The TL;DR is that there are two papers that show that under many assumptions, simplified versions of the Euler equations (which are already a big simplification), blow up.
Thanks for toning down your attacks on the author! Although when you completely rewrite your post after a couple of replies, it’s polite to note that it’s been edited.
Your criticism is still incorrect. It’s true that there are both compressible and incompressible forms of “the” Euler equations, but the papers you linked to are very clear that they’re referring to the incompressible equations. The abstract of the more recent one begins:
We study the stability of recently constructed self-similar blow-up solutions to the incompressible Euler equation.

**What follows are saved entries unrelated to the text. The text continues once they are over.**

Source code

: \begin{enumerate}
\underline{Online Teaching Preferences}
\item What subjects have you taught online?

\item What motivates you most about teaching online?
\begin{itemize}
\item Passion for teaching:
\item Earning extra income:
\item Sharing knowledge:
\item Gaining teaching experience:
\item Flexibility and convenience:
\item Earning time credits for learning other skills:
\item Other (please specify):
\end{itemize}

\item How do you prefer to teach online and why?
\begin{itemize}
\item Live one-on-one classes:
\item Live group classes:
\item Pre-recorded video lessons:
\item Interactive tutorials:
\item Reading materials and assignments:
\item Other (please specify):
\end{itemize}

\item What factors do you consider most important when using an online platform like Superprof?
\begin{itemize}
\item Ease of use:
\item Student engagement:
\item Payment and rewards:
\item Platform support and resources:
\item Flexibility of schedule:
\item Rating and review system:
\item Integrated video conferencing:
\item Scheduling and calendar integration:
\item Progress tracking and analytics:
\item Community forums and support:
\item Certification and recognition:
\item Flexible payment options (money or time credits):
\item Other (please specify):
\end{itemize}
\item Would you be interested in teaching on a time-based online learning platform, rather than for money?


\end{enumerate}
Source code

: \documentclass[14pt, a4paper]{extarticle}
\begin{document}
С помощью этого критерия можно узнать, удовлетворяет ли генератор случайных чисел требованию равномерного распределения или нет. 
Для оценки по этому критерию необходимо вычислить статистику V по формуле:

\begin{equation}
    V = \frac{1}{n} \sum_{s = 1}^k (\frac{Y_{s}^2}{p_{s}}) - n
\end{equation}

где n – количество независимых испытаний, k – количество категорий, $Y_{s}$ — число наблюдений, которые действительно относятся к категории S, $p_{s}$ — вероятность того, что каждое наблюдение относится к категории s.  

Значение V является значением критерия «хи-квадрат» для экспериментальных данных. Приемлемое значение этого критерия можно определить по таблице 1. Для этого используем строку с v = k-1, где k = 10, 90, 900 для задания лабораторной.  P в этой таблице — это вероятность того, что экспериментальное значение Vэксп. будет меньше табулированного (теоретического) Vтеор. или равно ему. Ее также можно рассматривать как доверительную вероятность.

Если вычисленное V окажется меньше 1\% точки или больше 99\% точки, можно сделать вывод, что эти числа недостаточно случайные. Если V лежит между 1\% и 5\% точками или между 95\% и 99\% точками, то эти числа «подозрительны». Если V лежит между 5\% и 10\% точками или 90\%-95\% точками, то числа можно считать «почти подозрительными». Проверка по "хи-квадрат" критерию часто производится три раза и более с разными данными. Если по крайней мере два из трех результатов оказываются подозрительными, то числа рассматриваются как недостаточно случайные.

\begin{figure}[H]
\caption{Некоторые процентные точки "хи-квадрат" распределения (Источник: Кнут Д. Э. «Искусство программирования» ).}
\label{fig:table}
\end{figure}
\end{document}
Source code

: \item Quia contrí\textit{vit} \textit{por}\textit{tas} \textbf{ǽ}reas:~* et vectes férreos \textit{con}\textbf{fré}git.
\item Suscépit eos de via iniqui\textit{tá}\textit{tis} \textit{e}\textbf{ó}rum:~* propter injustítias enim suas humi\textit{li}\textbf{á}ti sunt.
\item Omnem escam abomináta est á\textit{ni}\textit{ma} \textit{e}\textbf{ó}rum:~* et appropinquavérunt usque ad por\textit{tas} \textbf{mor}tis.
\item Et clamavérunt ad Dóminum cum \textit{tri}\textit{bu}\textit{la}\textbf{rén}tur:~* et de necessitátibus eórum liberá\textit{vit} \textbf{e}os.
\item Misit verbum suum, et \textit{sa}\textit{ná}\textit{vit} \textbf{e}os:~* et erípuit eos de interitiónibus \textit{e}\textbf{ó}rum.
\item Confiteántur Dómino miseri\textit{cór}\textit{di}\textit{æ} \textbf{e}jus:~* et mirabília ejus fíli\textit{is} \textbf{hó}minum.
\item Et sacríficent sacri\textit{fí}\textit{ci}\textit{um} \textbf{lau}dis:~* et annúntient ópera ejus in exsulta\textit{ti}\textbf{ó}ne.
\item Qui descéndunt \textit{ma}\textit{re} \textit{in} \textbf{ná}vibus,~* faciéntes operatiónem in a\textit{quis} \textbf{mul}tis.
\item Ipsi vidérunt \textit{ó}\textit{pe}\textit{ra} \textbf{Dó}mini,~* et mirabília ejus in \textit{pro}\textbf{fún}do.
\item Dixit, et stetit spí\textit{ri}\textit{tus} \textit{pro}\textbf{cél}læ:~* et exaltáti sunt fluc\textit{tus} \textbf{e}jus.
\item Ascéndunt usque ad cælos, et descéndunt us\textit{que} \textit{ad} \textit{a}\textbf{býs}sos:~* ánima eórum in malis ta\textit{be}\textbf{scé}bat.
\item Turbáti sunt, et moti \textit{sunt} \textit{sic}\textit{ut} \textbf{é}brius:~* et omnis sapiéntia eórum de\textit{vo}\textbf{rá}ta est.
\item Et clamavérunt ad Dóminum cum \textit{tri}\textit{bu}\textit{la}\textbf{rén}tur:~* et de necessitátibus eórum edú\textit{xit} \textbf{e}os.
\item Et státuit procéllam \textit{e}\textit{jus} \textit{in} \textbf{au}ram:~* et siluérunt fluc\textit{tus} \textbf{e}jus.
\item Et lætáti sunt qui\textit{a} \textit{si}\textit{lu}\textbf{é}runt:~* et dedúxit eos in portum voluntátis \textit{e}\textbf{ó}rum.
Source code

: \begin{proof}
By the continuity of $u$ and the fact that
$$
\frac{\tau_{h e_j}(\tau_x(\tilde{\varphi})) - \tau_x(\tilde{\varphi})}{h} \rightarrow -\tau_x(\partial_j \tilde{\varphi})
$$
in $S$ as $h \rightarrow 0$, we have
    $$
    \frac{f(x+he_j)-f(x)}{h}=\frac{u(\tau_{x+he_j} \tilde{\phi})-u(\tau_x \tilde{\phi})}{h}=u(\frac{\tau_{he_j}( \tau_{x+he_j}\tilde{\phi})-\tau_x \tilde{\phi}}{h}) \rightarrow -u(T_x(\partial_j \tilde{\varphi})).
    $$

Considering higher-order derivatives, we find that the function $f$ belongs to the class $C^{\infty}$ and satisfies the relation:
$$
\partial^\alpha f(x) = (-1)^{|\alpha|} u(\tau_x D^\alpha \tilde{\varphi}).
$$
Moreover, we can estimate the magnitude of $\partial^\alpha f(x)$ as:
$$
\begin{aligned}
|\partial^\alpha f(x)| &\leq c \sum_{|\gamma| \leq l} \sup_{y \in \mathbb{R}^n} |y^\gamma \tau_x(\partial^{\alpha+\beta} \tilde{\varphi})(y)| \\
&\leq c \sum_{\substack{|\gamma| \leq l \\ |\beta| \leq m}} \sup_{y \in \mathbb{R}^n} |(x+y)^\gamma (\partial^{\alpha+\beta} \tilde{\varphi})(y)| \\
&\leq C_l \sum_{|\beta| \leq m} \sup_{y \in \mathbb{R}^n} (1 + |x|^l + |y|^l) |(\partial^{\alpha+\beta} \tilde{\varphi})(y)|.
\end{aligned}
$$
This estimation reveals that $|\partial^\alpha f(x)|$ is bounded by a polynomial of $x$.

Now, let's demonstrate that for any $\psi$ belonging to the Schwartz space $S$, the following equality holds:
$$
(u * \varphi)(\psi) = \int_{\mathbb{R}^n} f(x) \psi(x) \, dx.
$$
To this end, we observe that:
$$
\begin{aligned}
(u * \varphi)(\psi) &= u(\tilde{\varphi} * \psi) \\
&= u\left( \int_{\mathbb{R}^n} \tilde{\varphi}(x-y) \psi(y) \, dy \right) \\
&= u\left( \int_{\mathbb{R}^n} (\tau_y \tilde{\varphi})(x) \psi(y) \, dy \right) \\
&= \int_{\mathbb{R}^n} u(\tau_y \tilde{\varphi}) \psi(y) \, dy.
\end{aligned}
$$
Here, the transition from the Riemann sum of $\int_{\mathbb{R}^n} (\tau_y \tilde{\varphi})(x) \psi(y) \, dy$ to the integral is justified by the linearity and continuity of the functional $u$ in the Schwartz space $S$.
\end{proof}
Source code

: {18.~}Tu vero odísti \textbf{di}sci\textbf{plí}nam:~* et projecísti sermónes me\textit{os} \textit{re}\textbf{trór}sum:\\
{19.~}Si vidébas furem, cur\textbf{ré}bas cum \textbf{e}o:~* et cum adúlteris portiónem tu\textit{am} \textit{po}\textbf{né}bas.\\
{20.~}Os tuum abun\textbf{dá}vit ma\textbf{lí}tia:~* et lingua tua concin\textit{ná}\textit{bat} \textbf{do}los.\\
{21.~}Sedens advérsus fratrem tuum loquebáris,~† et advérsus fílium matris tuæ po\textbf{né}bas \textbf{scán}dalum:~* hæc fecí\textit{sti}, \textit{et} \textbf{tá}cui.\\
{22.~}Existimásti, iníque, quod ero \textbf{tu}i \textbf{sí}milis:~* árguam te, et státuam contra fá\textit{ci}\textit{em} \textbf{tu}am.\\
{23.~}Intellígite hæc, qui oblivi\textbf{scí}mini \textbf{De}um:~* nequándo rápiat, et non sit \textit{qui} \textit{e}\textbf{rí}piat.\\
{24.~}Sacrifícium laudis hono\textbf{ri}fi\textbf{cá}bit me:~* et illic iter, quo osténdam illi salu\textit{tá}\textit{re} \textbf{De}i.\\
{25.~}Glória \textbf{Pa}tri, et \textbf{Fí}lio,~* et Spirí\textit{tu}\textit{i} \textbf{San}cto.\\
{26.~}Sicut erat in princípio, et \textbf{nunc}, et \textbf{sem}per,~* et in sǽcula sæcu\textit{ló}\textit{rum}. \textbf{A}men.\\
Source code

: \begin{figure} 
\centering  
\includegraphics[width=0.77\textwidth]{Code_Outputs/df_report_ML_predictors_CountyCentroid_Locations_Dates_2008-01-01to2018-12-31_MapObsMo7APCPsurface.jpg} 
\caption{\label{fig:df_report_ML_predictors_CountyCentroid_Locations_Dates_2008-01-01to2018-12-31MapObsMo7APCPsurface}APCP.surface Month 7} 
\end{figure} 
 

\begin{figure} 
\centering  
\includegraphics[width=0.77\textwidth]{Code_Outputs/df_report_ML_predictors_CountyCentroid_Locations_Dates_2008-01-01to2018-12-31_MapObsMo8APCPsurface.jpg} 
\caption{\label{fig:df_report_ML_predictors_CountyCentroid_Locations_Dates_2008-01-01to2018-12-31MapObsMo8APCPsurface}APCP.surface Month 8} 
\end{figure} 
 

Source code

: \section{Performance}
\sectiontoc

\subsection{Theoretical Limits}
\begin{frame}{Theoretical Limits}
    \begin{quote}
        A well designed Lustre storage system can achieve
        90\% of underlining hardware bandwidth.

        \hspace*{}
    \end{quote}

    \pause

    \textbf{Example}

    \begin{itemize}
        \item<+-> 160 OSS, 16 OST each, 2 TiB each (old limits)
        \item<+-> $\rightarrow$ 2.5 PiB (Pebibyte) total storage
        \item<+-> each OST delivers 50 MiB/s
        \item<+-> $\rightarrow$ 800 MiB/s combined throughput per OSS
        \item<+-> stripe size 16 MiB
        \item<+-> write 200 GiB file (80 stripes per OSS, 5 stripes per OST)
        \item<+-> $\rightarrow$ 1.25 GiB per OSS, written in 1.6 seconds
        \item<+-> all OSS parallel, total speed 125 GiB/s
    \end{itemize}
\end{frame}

Further down in this article, Kevin Hartnett wrote:
> The Euler equations are not a literal description of a real-world fluid. They include several nonphysical assumptions. For example, the equations only work if internal currents within a fluid don’t generate friction as they move past each other. They also assume that fluids are “incompressible,” meaning that under the rules of the Euler equations, you can’t squeeze a fluid into a smaller space than the one it already occupies.
> [...]
> These unnatural provisos led the mathematician and physicist John von Neumann to quip that the equations model “dry water.” To model the motion of a more realistic fluid with internal friction (or viscosity), researchers use the Navier-Stokes equations instead.
So it seems they know what they are writing about, at least more than you supposed.